The DROP accounts allowed uniformed city employees to deposit their pension checks into accounts that guaranteed 8 to 10 percent interest. They are, with this new suit, at the center of two ongoing lawsuits involving the pension. The first, filed late last year by Dallas Mayor Mike Rawlings in his capacity as a private citizen, hopes to shut down DROP withdrawals entirely.

In response to the mayor’s lawsuit, members of the DPFP board voted to suspend DROP withdrawals until March 31. At that point, retirees will be able to make limited, monthly withdrawals from their DROP accounts. Monday’s lawsuit says the board’s decision is unconstitutional.

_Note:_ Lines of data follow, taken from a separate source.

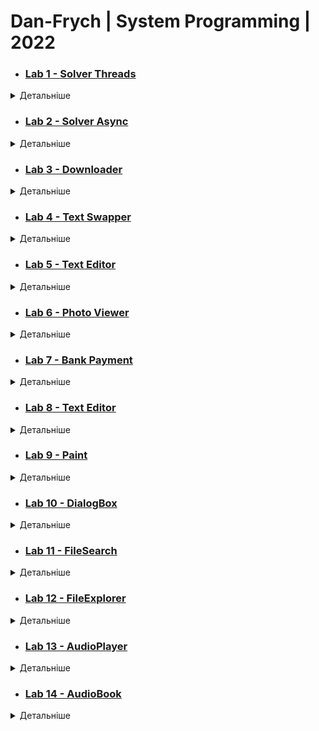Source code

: # Dan-Frych | System Programming | 2022


* ### [Lab 1 - Solver Threads](Resources/Lab1.png)
<details><summary>Детальніше</summary>
<p>

    1. Створити консольний застосунок, який запускає паралельне обчислення задач на обробку масивів різного типу та довжини. Тип задачі на обробку масиву підібрати самостійно (або з викладачем)
    Затримку внутрі функцій емулювати за допомогою Thread.Sleep

    2.Створити додаток Windows Forms, який по аналогії до консольного додатку обробляє масиви паралельними задачами.


### Результат:

![Lab 1](Resources/Lab1.png)

</p>
</details>

* ### [Lab 2 - Solver Async](Resources/Lab2.png)
<details><summary>Детальніше</summary>
<p>

    1. Створити консольний застосунок, який запускає паралельне обчислення задач на обробку масивів різного типу та довжини. Тип задачі на обробку масиву підібрати самостійно (або з викладачем)
    Затримку внутрі функцій емулювати за допомогою Thread.Sleep

    2.Створити додаток Windows Forms, який по аналогії до консольного додатку обробляє масиви паралельними задачами.


### Результат:

![Lab 2](Resources/Lab2.png)
</p>
</details>

* ### [Lab 3 - Downloader](Resources/Lab3.png)
<details><summary>Детальніше</summary>
<p>

    Потрібно створити консольний та GUI застосунки для завантаження сторінок та файлів з Інтернету.
    Використовувати асинхронний доступ до файлів.
    В GUI-додатку для кожної сторінки відображати прогрес завантаження


### Результат:

![Lab 3](Resources/Lab3.png)

</p>
</details>

* ### [Lab 4 - Text Swapper](Resources/Lab4.png)
<details><summary>Детальніше</summary>
<p>
    
### Завдання:
    
Створити додаток WPF, який містить два текстові поля та дві кнопки - Change, Exit
При натисненні на Change текстові поля обмінюються змістом.
Якщо обидва поля пусті, то потрібно вивести Warning Dialog з повідомленням "Мінімум одне поле повинно містити текст".
При натисканні на кнопку Exit повинен виводитися діалого "Ви впевнені?" і  кнопки OK, Cancel. Додаток повинен завершуватися лише при натисканні на кнопку ОК


### Результат:

![Lab 4](Resources/Lab4.png)

</p>
</details>



* ### [Lab 5 - Text Editor](Resources/Lab5.png)

<details><summary>Детальніше</summary>
<p>
    
### Завдання:
    
Створити додаток WPF, який містить TextBox як головний елемент.
Перед ним розмістити прапорці для вибору накреслення шрифту (CheckoBox). А також TextBox для введення розміру шрифта
На нижній панелі потрібно розмістити кнопки Зберегти, Вийти. Текст кнопок потрібно відформатувати різними кольорами


### Результат:

![Lab 5](Resources/Lab5.png)

</p>
</details>

* ### [Lab 6 - Photo Viewer](Resources/Lab6.png)
<details><summary>Детальніше</summary>
<p>
    
### Завдання:
    
Створити додаток для перегляду графічних файлів, який має відповідати таким вимогам:

* Мати ліву панель, у якій буде відображатися історія відкритих файлів (список)
* Остання частину візуального інтерфейсу повинен займати компонент, який дозволяє переглядати файл
* Передбачити панель меню та статус-панель
* Меню повинно містити пункти - Відкрити, Закрити, Вийти з додатку

### Результат:

![Lab 6](Resources/Lab6.png)

</p>
</details>

* ### [Lab 7 - Bank Payment](Resources/Lab7.png)
<details><summary>Детальніше</summary>
<p>
    
### Завдання:
    
Створити додаток для створення платежу.

Він має містити такі елементи керування:

* текстове поле "Відправник"
* текстове поле "Отримувач"
* текстове поле "Сума"
* текстове поле "Призначення платежу"
* кнопка "Зберегти"
* кнопка "Завантажити"
* список "Формати", який повинен містити два формати - bin, xml

Створити серіалізований клас BankPayment, який буде містити відповідні властивості, а також дату створення платежу.

Створити об'єкт класу BankPayment та прив'язати його властивості до елементів керування.

При натисканні кнопки "Зберегти" об'єкт класу повинен записатися у файл у вибраному форматі


### Результат:

![Lab 7](Resources/Lab7.png)

</p>
</details>

* ### [Lab 8 - Text Editor](Resources/Lab8.png)

<details><summary>Детальніше</summary>
<p>
    
### Завдання:
    
Створити простий текстовий редактор, у якого буде головне меню з пунктами
    File > New
    File > Open ... (Ctrl + O)
    File  > Save (Ctrl + S) - неактивне, якщо немає змін у тексті
    File > Save as ...
    File > Exit (Esc)

    Edit > Cut - неактивне, якщо немає виділеного тексту
    Edit > Copy - неактивне, якщо немає виділеного тексту
    Edit > Paste - неактивне, якщо буфер обміну пустий

Під панеллю меню потрібно розмістити панель інструментів з кнопками, які дублюють команди меню.
Під полем редагування тексту потрібно розмістити панель статусу з двома секціями

1-а секція показує поточне положення текстового курсору.
2-а секція показує ім'я файлу, який зараз редагується

Всі пункти меню та кнопки панелі інструментів повинні містити іконки


### Результат:

![Lab 8](Resources/Lab8.png)

</p>
</details>

* ### [Lab 9 - Paint](Resources/Lab9.png)

<details><summary>Детальніше</summary>
<p>
    
### Завдання:
    
Створити простий графічний редактор, у якого буде головне меню з пунктами
File > New
File > Open ... (Ctrl + O)
File  > Save (Ctrl + S) - неактивне, якщо немає змін у малюнку
File > Save as ...
File > Exit (Esc)

Edit > Cut - неактивне, якщо немає виділеного фрагменту малюнка
Edit > Copy - неактивне, якщо немає виділеного фрагменту малюнка
Edit > Paste - неактивне, якщо буфер обміну пустий

Edit > Color - задає колір малювання
Edit > Brush - задає колір заливки

Edit > Tools > Point - точка
Edit > Tools > Line - лінія
Edit > Tools > Rect - прямокутник
Edit > Tools > Ellipse - еліпс


Під панеллю меню потрібно розмістити панель інструментів з кнопками, які дублюють команди меню.

Під полем редагування тексту потрібно розмістити панель статусу з двома секціями

1-а секція показує поточне положення курсору миші.
2-а секція показує ім'я файлу, який зараз редагується

Всі пункти меню та кнопки панелі інструментів повинні містити іконки

Додати контекстне меню для виділених фрагментів малюнку

### Результат:

![Lab 9](Resources/Lab9.png)

</p>
</details>


* ### [Lab 10 - DialogBox](Resources/Lab10.png)

<details><summary>Детальніше</summary>
<p>
    
### Завдання:
    
До раніше створених текстових редакторів та переглядачів файлів додати діалог налаштувань, у якому задаються шрифти, кольори, типи файлів.

### Результат:

![Lab 10](Resources/Lab10.png)

</p>
</details>


* ### [Lab 11 - FileSearch](Resources/Lab11.png)

<details><summary>Детальніше</summary>
<p>
    
### Завдання:
    
Необхідно створити утиліту для пошуку файлів за заданим набором параметром.

### Результат:

![Lab 11](Resources/Lab11.png)

</p>
</details>




* ### [Lab 12 - FileExplorer](Resources/Lab12.png)

<details><summary>Детальніше</summary>
<p>
    
### Завдання:
    
Проста утиліта для керування файловою системою як-то стандартна програма "File explorer" у Windows.
Ліва частина основного вікна програми містить диски та папки. Права частина - вміст вибраної папки.
Використати компоненти TreeView, ListView.
Розширити можливості цієї утиліти за допомогою елементу TabControl у правій частині. Надати користувачу можливість відкривати вибрану папку у новій вкладці праворуч. При перемиканні вкладок вузол у дереві папок повинен відповідати вибраному елементу.
Передбачити відкладену ініціалізацію дочірніх вузлів бразура файлів.
Додати контекстне меню до вузлів дерева.
У елементі ListView папки повинні йти першими. Файли повинні відображатися зі своїми іконками
Відображення вмісту відповідного вузла дерева у ListView повинна бути асинхронною
### Результат:

![Lab 12](Resources/Lab12.png)

</p>
</details>





* ### [Lab 13 - AudioPlayer](Resources/Lab12.png)

<details><summary>Детальніше</summary>
<p>
    
### Завдання:
    
Використовуючи приклад медіа програвача як основу, змінити дизайн додатку.
Зліва - панель папок із медіа файлами у вигляді дерево (як у файловому браузері)
Праворуч - панель програвача з кнопками керування.
Ще праворуч потрібно додати панель з історією програних файлів. Панель повинна бути прихована і відображатися по кліку кнопки

### Результат:

![Lab 13](Resources/Lab13.png)

</p>
</details>






* ### [Lab 14 - AudioBook](Resources/Lab12.png)

<details><summary>Детальніше</summary>
<p>
    
### Завдання:

Створити програму "Аудіо Книга", яка має такі можливості:
зчитує текстовий файл та синтезує аудіо із прочитаного тексту.
генерує текст із завантаженого аудіо файлу
Можна використовувати сторонні бібліотеки. В репозиторії повинен бути короткий опис бібліотеки та  посилання на документацію до неї

### Результат:

![Lab 14](Resources/Lab14.png)

</p>
</details>
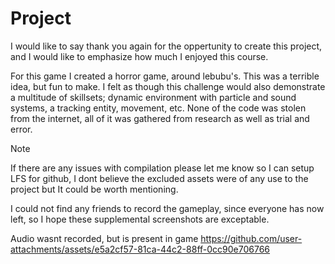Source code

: # Project

I would like to say thank you again for the oppertunity to create this project, and I would like to emphasize how much I enjoyed this course. 

For this game I created a horror game, around lebubu's. This was a terrible idea, but fun to make. I felt as though this challenge would also demonstrate a multitude of skillsets; dynamic environment with particle and sound systems, a tracking entity, movement, etc. 
None of the code was stolen from the internet, all of it was gathered from research as well as trial and error. 

> [!NOTE]
> If there are any issues with compilation please let me know so I can setup LFS for github, I dont believe the excluded assets were of any use to the project but It could be worth mentioning.

I could not find any friends to record the gameplay, since everyone has now left, so I hope these supplemental screenshots are exceptable. 


Audio wasnt recorded, but is present in game
https://github.com/user-attachments/assets/e5a2cf57-81ca-44c2-88ff-0cc90e706766


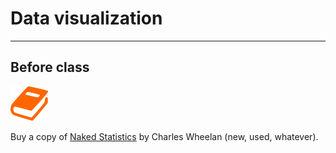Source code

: # Data visualization

---

## Before class

![](/assets/book.png)

Buy a copy of [Naked Statistics](https://www.amazon.com/Naked-Statistics-Stripping-Dread-Data/dp/0393071952/) by Charles Wheelan (new, used, whatever).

“By severely limiting distributions of DROP funds denying the plaintiffs access to their full DROP accounts, the defendants deprived the plaintiffs of their property interest in violation of the due process clause of the 14th Amendment to the U.S. Constitution,” the lawsuit says. “[The] defendants’ actions have deprived the plaintiffs of access to their DROP funds, without any meaningful opportunity to be heard in connection with the same and when there were available methods to the defendants to distribute such funds.”

Each of the four Dallas City Council members on the DPFP board — Scott Griggs, Philip Kingston, Erik Wilson and Jennifer Staubach Gates — is named as a defendant in the suit as an individual. Dallas City Attorney Larry Casto wrote a Dec. 1 memo that all members of the board, whether they are on the city council or not, are protected from any personal losses by the city’s indemnity rules.

A judgment for the plaintiffs in the case would likely accelerate the run on DPFP drop funds that began as concerns about the fund’s solvency grew last summer. Over a three-month span, retirees withdrew $500 million, about a quarter of the fund’s cash assets from DROP accounts. When the board stopped DROP withdrawals, another $154 million in withdrawals were pending. Last week, Kingston said that the fund’s overall liquidity could be threatened within a year, if something isn’t done to shore up the pension’s financial positions.

Both the city of Dallas and the DPFP have issued plans for righting the fund’s ship. The city’s plan would rely on clawing back interest already paid to retirees with DROP accounts. DPFP prefers that the city shore up the fund with a $1 billion cash infusion. Mediation talks between the parties are ongoing.